Der Schulden Peter würde jedenfalls ganz schön dumm gucken, wenn er bei seinen Vorbereitungen für das Gespräch mit Angela und Nicolas alles schön zusammen gerechnet hat, und dann sagt plötzlich ein Gläubiger „nene, warte mal, das ist ein bisschen weniger, so 55 Milliarden etwa, grob über den Daumen gepeilt, da haben wir uns vertan“. Vermutlich würde er darauf drängen, dass dann auch alle anderen Zahlen nochmal nachgerechnet werden, nur so zur Sicherheit. Und mal ehrlich: das wäre wohl nicht die dümmste Idee, wenn tatsächlich solche Fehler passieren können und keiner merkt es!

Herr Schäuble findet die Begründungen der Bad Bank jedenfalls „plausibel“, die daraus folgende Entwicklung „erfreulich“ – keine Frage, weniger Schulden ist immer ein erfreuliches Ergebnis, was mir fehlt neben plausibel und erfreulich sind Anmerkungen im Sinne von „unglaubliche Schlamperei“, „unfassbare Dummheit“ und „unerträglicher Betrug am Volk (vor der Korrektur)“.
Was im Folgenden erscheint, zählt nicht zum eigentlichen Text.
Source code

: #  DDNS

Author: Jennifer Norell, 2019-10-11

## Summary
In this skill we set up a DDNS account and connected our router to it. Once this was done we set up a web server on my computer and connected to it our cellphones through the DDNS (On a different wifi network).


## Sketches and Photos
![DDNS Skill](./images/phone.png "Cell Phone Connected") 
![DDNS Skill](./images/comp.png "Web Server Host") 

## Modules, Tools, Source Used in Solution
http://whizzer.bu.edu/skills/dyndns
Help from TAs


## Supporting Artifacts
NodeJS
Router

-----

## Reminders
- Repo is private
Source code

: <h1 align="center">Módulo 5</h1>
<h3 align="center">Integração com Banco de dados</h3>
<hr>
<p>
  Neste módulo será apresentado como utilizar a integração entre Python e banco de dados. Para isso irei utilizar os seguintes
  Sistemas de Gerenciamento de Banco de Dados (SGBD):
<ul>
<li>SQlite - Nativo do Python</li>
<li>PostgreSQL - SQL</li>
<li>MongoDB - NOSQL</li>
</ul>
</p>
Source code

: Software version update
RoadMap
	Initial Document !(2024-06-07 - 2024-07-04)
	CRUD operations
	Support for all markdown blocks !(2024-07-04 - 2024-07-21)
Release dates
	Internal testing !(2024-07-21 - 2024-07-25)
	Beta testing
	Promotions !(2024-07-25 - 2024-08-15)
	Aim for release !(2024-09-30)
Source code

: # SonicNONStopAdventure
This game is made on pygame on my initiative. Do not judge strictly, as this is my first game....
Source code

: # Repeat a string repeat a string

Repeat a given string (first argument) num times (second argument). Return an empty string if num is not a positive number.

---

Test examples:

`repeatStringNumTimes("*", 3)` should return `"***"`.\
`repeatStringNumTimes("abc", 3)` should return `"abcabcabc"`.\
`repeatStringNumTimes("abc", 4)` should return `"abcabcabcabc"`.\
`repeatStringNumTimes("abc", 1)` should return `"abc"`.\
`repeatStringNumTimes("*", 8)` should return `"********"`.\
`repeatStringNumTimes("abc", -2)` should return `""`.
Zusammenfassen bleibt: die Hypo Real Estate und ihr Bad Bank haben wiederholt bewiesen, dass sie zu dumm ist, um 1 und 1 zusammen zu zählen. Erst pleite zu gehen, sich dann retten zu lassen und es dann nichtmal zu schaffen, die eigenen Schulden und damit die Schulden anderer richtig zusammen zu rechnen, das muss man erstmal hinkriegen. Hut ab vor dieser Leistung! Wenn die sich hinterher aber immer noch „Bank“ nennen und Geschäfte treiben können, stellt sich die Frage, wer hier dumm ist. Die Bank, die uns alle verarscht, oder wir, die wir uns verarschen lassen? Da hat der piratige Ruf nach mehr Transparenz mehr als nur ein wenig Berechtigung: wir sollen zahlen, also müssen wir auch wissen, wofür genau. Und woher die 55 Milliarden kamen und wohin sie gingen, in den Bilanzen…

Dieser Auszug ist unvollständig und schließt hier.